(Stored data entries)
######

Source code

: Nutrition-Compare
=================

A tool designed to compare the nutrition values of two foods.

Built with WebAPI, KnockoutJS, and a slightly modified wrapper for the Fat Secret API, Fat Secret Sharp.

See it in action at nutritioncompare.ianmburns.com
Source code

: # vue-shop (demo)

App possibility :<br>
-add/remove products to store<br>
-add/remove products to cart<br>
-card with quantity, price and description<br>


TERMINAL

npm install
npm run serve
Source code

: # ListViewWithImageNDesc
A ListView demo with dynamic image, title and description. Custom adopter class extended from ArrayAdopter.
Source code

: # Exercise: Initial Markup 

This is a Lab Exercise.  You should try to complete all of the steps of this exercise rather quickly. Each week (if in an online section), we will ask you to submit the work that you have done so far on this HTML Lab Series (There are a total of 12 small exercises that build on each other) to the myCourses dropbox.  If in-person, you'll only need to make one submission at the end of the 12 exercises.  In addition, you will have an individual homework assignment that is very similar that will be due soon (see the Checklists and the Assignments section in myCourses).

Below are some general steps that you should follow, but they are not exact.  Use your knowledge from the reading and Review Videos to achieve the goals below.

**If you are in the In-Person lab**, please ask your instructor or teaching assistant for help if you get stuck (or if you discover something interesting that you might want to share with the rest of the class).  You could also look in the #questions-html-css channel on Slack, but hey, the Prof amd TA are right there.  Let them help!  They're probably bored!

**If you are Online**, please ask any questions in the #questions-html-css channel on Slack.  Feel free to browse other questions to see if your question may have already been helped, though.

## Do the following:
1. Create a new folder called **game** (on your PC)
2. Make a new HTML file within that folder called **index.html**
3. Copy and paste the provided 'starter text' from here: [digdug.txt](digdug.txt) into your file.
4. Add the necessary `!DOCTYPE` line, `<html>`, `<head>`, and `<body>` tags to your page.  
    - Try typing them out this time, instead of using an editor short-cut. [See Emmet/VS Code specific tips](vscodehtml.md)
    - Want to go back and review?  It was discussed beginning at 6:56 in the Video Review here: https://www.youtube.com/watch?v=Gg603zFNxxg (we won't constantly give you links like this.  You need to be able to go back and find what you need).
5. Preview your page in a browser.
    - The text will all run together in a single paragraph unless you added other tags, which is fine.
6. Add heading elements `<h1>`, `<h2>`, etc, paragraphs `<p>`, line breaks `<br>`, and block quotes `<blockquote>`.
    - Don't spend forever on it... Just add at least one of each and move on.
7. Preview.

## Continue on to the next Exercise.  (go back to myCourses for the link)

######

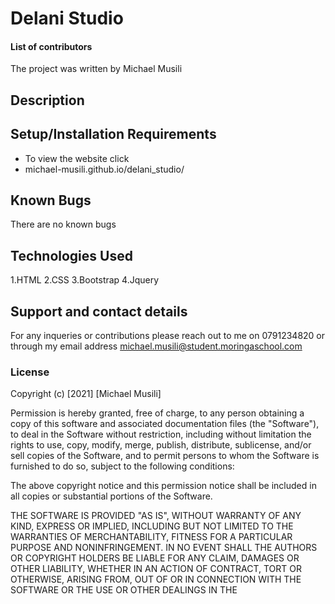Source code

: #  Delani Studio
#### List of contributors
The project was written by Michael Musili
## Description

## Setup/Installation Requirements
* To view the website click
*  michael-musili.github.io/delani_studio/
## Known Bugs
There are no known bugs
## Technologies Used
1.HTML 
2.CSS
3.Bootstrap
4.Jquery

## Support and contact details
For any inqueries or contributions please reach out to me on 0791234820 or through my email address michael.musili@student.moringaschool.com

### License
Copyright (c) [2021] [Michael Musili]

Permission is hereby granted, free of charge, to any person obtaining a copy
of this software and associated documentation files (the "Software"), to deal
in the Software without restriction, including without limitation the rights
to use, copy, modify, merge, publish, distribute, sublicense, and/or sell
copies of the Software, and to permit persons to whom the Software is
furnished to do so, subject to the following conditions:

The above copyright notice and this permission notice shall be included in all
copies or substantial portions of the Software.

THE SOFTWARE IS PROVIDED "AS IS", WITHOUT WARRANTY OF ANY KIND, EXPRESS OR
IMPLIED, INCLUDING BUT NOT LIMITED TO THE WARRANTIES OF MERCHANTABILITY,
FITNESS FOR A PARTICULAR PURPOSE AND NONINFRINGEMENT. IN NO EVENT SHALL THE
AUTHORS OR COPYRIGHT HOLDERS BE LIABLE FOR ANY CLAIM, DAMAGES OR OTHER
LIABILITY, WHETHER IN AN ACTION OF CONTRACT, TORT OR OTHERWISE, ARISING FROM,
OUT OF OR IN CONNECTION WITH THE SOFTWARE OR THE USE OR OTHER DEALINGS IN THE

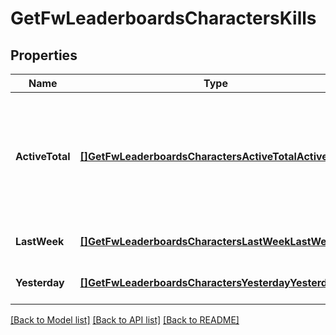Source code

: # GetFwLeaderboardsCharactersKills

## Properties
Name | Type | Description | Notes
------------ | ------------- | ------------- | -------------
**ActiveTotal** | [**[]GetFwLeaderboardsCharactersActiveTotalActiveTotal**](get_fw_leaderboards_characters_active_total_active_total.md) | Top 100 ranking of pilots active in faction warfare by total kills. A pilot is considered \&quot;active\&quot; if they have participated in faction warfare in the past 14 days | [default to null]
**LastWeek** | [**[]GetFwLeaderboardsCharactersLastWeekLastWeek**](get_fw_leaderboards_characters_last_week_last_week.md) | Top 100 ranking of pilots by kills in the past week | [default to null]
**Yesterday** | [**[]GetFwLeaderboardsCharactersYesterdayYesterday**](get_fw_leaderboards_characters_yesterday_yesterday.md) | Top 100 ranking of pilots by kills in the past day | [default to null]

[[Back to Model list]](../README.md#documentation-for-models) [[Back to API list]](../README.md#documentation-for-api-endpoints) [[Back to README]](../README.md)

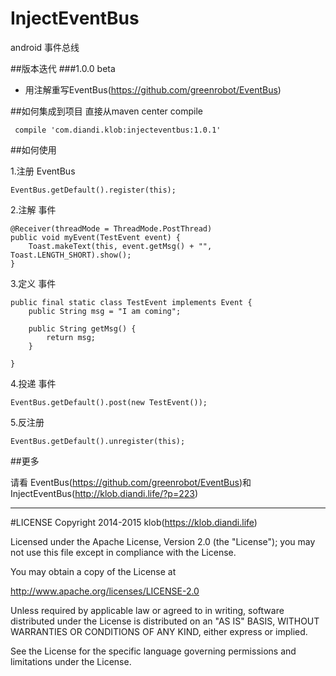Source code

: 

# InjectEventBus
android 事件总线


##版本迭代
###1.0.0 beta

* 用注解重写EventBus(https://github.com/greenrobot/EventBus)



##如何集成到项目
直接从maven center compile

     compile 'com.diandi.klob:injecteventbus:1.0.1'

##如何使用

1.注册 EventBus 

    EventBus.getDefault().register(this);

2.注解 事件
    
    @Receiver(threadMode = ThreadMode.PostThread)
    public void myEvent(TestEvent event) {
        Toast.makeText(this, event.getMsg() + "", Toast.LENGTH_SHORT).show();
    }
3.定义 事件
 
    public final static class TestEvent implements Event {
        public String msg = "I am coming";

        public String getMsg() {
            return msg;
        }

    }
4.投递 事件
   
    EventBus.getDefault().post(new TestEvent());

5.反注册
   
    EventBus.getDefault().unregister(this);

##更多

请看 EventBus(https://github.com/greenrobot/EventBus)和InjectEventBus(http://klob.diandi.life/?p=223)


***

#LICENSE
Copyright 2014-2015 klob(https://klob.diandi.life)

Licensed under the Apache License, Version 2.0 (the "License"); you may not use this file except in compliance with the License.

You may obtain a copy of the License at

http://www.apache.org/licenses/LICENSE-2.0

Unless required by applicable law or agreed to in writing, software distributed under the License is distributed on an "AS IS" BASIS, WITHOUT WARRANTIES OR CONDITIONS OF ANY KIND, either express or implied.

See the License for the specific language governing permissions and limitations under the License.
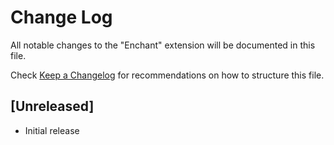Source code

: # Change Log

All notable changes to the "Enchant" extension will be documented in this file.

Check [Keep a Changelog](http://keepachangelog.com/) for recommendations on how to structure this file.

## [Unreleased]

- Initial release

######

▸ Exercise requirements
Pull every line holding "Slack" out of the records.

▸ Completed exercise
**If you are in the In-Person lab**, please ask your instructor or teaching assistant for help if you get stuck (or if you discover something interesting that you might want to share with the rest of the class).  You could also look in the #questions-html-css channel on Slack, but hey, the Prof amd TA are right there.  Let them help!  They're probably bored!
**If you are Online**, please ask any questions in the #questions-html-css channel on Slack.  Feel free to browse other questions to see if your question may have already been helped, though.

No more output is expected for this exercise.